Work request
With pictures excluded, copy word for word the lines in the data below from the line containing "Returns an array" through the line containing "(z_i|\theta) \pi(y_i|z_i,\theta) d z_i$;".
** Supplied data follows **
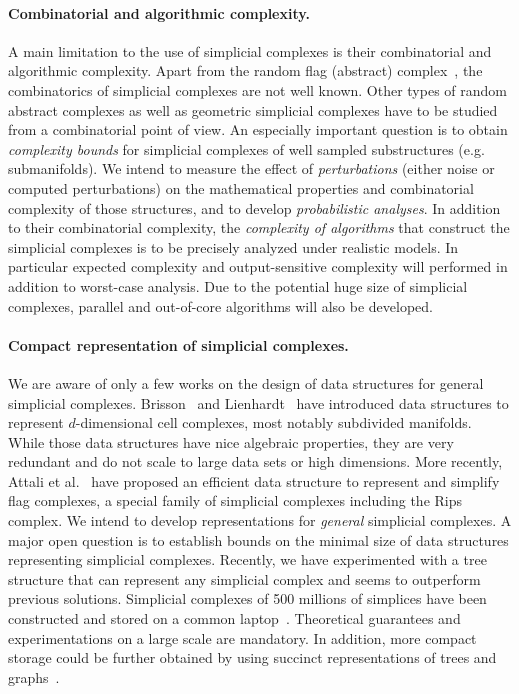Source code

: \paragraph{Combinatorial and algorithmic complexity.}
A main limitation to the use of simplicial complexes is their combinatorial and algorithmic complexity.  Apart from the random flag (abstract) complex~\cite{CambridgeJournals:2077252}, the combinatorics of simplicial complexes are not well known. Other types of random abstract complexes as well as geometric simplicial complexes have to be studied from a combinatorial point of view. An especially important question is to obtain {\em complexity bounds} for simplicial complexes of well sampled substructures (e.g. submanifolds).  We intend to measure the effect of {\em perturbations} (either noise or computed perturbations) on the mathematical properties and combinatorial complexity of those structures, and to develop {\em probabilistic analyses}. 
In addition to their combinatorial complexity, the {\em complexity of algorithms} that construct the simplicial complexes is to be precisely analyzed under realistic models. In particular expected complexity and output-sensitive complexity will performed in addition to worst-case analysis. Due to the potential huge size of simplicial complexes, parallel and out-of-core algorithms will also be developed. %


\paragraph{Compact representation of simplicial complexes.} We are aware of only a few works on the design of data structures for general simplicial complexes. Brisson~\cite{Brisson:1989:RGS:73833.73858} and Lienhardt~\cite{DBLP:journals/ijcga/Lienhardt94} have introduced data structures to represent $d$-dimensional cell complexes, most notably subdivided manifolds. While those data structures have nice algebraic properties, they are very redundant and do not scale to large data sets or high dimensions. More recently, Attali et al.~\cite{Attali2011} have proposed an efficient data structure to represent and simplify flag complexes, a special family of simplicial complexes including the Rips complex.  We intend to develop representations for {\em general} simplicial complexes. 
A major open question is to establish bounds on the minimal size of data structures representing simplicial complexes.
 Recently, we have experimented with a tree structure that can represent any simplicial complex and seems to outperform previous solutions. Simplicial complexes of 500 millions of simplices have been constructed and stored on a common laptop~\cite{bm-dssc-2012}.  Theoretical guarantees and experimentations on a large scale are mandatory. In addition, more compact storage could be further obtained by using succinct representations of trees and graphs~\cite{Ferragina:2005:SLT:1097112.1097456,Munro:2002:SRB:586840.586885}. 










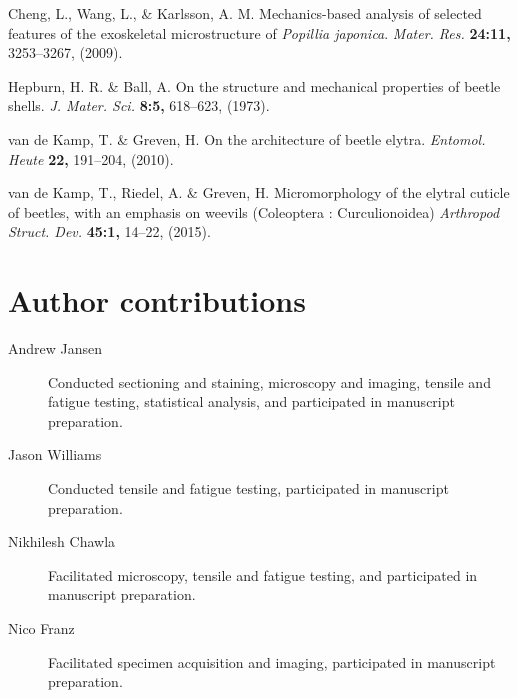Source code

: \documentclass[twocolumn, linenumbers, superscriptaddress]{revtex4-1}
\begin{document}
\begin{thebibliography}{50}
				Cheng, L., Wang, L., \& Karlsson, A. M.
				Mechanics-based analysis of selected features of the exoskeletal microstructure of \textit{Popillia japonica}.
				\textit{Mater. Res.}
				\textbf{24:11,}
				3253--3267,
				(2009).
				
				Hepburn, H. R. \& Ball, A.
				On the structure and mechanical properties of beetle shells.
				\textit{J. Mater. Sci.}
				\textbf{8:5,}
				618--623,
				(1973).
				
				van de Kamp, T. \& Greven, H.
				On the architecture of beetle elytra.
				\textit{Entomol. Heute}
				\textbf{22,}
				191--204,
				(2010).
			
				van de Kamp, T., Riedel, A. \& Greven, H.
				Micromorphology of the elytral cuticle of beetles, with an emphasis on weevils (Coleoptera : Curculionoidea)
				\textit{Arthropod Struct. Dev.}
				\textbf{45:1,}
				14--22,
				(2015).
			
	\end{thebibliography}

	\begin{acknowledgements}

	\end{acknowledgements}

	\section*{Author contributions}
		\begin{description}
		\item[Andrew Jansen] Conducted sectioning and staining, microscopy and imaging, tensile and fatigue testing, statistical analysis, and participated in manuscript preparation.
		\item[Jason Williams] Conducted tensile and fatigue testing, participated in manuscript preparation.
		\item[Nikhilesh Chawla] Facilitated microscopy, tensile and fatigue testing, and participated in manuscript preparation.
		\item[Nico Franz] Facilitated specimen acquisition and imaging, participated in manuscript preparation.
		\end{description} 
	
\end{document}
** End of Supplied data **
** Supplied data follows **
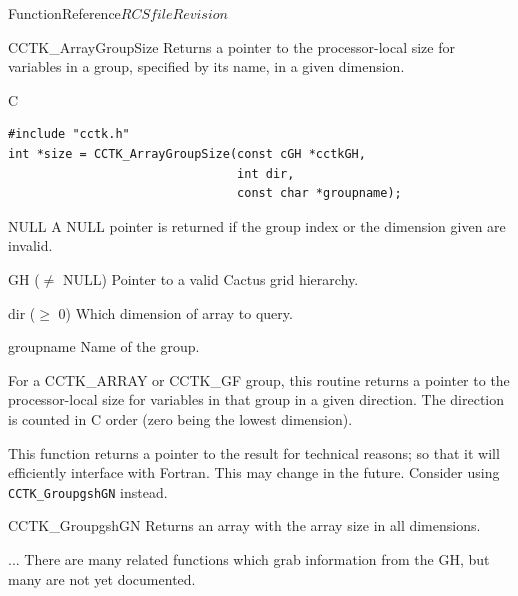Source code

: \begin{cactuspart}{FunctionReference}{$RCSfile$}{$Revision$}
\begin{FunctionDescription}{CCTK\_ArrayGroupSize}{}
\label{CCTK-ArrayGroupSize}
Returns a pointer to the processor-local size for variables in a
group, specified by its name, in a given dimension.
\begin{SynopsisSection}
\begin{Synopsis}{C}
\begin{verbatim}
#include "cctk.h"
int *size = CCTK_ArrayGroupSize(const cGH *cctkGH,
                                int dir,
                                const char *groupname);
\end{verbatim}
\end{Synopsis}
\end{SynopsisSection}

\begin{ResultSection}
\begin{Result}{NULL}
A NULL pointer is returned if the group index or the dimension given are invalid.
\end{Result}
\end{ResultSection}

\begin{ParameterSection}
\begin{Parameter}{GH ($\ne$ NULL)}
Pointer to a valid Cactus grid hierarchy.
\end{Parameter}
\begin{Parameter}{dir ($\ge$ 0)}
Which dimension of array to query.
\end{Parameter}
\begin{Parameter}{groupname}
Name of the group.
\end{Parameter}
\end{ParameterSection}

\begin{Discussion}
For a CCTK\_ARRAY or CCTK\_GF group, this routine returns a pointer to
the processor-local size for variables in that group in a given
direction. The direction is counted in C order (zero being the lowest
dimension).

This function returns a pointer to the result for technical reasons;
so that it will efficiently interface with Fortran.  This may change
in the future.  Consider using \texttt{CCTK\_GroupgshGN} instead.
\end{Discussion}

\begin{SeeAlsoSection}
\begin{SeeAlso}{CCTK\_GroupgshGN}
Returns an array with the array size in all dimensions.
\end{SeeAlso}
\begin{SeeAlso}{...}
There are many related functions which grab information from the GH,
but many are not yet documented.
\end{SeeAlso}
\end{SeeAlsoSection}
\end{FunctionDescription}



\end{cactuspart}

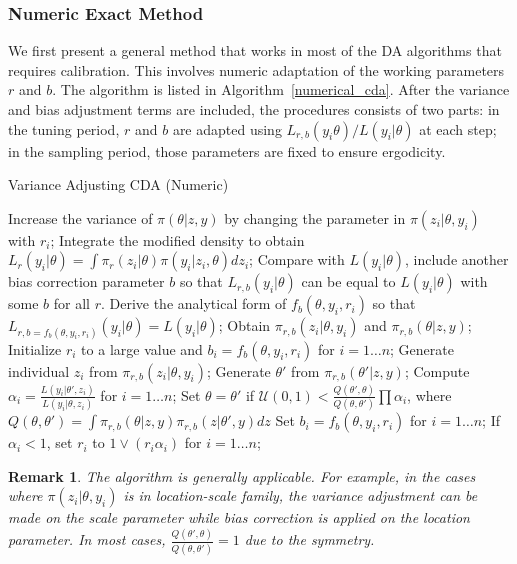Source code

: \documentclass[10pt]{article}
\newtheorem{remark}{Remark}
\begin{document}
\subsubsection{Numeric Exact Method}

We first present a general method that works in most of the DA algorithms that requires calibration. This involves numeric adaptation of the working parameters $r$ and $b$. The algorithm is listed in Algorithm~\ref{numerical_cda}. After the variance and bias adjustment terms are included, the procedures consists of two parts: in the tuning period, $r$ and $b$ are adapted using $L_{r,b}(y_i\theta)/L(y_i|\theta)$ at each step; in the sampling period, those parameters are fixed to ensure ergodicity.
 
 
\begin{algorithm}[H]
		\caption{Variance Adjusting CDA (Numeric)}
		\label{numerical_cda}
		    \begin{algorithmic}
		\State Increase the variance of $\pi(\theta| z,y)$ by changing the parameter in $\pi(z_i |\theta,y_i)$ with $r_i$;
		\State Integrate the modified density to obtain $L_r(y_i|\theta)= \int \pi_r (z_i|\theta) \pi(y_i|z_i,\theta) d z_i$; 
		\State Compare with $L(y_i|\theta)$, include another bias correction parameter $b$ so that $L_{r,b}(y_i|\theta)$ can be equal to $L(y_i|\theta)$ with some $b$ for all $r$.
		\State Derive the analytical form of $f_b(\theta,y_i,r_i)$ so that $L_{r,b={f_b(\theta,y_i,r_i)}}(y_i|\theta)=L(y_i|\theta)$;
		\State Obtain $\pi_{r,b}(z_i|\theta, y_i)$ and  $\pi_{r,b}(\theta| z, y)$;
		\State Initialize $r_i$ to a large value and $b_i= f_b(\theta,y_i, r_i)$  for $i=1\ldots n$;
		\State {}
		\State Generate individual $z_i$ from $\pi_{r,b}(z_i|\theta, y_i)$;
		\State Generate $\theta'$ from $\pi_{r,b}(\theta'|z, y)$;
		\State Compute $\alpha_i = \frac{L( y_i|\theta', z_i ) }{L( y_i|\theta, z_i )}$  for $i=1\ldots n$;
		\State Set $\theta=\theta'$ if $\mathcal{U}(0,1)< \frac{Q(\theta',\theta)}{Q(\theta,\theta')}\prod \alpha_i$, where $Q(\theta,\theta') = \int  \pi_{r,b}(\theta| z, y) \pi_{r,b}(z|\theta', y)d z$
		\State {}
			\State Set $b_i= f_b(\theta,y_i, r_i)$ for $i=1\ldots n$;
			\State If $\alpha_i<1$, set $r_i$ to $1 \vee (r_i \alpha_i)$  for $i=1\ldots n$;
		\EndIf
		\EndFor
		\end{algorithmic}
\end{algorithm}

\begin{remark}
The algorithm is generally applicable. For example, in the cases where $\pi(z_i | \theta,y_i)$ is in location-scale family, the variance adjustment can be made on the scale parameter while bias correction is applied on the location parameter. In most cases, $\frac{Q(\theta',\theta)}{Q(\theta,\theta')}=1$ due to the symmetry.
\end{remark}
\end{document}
** End of Supplied data **
Finished exercise
Returns an array with the array size in all dimensions.
\end{SeeAlso}
\begin{SeeAlso}{...}
There are many related functions which grab information from the GH,
but many are not yet documented.
\end{SeeAlso}
\end{SeeAlsoSection}
\end{FunctionDescription}



\end{cactuspart}

Source code

: \documentclass[10pt]{article}
\newtheorem{remark}{Remark}
\begin{document}
\subsubsection{Numeric Exact Method}

We first present a general method that works in most of the DA algorithms that requires calibration. This involves numeric adaptation of the working parameters $r$ and $b$. The algorithm is listed in Algorithm~\ref{numerical_cda}. After the variance and bias adjustment terms are included, the procedures consists of two parts: in the tuning period, $r$ and $b$ are adapted using $L_{r,b}(y_i\theta)/L(y_i|\theta)$ at each step; in the sampling period, those parameters are fixed to ensure ergodicity.
 
 
\begin{algorithm}[H]
		\caption{Variance Adjusting CDA (Numeric)}
		\label{numerical_cda}
		    \begin{algorithmic}
		\State Increase the variance of $\pi(\theta| z,y)$ by changing the parameter in $\pi(z_i |\theta,y_i)$ with $r_i$;
		\State Integrate the modified density to obtain $L_r(y_i|\theta)= \int \pi_r (z_i|\theta) \pi(y_i|z_i,\theta) d z_i$; 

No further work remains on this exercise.